WHAT TO DO:
Please write out word for word the opening lines of the material, including the line with "url schema provided." as the last.

RECORDS PROVIDED:
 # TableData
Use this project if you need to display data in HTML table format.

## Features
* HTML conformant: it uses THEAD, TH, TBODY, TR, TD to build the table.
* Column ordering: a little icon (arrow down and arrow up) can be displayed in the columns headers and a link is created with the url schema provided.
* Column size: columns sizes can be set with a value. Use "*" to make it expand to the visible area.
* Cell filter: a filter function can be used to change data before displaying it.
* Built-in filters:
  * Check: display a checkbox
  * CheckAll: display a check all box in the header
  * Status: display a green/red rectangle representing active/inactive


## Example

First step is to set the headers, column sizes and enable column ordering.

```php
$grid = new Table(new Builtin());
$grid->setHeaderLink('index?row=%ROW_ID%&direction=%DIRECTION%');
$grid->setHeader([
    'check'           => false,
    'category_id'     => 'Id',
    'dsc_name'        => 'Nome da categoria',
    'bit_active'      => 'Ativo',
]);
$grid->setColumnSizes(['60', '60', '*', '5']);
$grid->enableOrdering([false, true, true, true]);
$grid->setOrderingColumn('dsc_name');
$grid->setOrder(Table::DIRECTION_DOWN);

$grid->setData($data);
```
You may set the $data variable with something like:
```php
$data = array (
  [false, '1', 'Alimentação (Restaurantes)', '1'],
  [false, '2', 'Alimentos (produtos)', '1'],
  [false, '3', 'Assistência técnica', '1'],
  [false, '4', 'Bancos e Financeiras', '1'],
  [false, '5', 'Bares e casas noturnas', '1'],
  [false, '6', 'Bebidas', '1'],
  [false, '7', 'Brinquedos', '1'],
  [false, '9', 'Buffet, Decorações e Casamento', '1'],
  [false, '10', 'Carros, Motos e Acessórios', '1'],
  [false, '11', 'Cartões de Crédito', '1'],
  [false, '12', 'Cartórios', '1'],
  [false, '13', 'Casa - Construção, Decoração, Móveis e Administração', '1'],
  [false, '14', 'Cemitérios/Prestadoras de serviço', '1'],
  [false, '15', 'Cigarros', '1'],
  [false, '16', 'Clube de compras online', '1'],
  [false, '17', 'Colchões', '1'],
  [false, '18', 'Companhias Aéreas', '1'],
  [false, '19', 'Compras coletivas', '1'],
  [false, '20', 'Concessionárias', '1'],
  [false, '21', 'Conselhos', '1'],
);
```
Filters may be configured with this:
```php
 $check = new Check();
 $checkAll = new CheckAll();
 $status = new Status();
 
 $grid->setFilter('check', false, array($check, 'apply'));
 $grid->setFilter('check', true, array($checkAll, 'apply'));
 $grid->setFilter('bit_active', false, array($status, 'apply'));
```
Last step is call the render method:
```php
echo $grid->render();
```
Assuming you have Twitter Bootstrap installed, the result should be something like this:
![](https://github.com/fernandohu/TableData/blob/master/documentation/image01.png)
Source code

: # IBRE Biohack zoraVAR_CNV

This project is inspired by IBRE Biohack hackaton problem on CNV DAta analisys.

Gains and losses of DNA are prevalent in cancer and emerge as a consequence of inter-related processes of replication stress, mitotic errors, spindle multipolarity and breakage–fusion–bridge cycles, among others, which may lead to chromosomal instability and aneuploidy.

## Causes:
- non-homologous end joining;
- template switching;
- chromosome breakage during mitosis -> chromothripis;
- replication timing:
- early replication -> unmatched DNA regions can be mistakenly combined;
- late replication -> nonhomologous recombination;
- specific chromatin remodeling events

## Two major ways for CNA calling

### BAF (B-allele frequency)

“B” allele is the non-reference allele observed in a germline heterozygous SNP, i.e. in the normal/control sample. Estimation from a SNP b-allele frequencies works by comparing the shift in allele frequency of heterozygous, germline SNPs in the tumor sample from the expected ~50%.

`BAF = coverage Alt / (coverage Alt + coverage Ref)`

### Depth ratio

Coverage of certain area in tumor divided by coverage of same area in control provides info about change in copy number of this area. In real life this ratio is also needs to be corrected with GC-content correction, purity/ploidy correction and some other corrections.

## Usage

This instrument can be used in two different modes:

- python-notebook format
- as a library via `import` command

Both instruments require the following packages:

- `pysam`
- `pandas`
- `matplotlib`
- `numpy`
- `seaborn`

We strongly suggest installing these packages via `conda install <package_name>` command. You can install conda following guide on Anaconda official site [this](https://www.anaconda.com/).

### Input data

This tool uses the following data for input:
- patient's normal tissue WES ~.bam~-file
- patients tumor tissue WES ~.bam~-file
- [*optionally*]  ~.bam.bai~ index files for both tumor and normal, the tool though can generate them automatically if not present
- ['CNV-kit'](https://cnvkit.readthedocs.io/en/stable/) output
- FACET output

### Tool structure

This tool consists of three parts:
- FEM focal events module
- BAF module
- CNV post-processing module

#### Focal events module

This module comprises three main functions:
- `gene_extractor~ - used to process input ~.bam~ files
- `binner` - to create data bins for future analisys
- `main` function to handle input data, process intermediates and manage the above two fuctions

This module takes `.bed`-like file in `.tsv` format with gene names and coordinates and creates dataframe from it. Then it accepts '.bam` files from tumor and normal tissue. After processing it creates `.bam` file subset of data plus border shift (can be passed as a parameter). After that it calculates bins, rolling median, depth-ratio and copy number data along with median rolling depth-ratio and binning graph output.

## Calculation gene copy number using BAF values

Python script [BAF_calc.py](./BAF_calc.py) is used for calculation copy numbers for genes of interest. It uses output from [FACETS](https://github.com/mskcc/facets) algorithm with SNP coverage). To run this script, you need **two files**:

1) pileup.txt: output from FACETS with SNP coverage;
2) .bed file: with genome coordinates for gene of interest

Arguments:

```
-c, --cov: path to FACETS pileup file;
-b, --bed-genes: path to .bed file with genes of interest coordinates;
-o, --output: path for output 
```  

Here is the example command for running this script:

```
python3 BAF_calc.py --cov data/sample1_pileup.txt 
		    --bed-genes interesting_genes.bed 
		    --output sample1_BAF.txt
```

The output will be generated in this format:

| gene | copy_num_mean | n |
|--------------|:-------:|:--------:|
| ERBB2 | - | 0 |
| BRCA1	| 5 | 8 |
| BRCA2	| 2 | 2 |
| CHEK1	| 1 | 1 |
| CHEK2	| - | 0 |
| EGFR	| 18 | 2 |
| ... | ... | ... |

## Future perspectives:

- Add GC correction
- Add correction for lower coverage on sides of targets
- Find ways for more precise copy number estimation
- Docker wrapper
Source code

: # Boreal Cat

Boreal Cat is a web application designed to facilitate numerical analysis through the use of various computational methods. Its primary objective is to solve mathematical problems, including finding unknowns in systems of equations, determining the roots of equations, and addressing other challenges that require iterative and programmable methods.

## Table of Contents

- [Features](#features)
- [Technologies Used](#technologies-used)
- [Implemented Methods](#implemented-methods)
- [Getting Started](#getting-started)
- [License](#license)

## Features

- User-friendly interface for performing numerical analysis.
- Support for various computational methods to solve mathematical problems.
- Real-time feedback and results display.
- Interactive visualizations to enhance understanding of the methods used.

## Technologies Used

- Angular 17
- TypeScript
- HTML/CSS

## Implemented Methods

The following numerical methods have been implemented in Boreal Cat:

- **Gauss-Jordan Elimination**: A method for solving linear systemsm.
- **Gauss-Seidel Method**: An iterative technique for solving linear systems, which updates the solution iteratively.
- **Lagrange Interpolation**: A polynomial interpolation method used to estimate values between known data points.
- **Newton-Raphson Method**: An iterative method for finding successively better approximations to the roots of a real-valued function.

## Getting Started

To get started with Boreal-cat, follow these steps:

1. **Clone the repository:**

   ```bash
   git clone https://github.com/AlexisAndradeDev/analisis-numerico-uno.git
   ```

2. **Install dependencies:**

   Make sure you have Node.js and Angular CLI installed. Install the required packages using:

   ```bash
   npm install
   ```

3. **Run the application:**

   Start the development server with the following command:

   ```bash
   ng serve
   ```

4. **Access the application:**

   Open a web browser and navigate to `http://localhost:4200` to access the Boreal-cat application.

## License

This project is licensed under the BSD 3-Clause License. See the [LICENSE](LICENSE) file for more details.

COMPLETED TASK:
 # TableData
Use this project if you need to display data in HTML table format.

## Features
* HTML conformant: it uses THEAD, TH, TBODY, TR, TD to build the table.
* Column ordering: a little icon (arrow down and arrow up) can be displayed in the columns headers and a link is created with the url schema provided.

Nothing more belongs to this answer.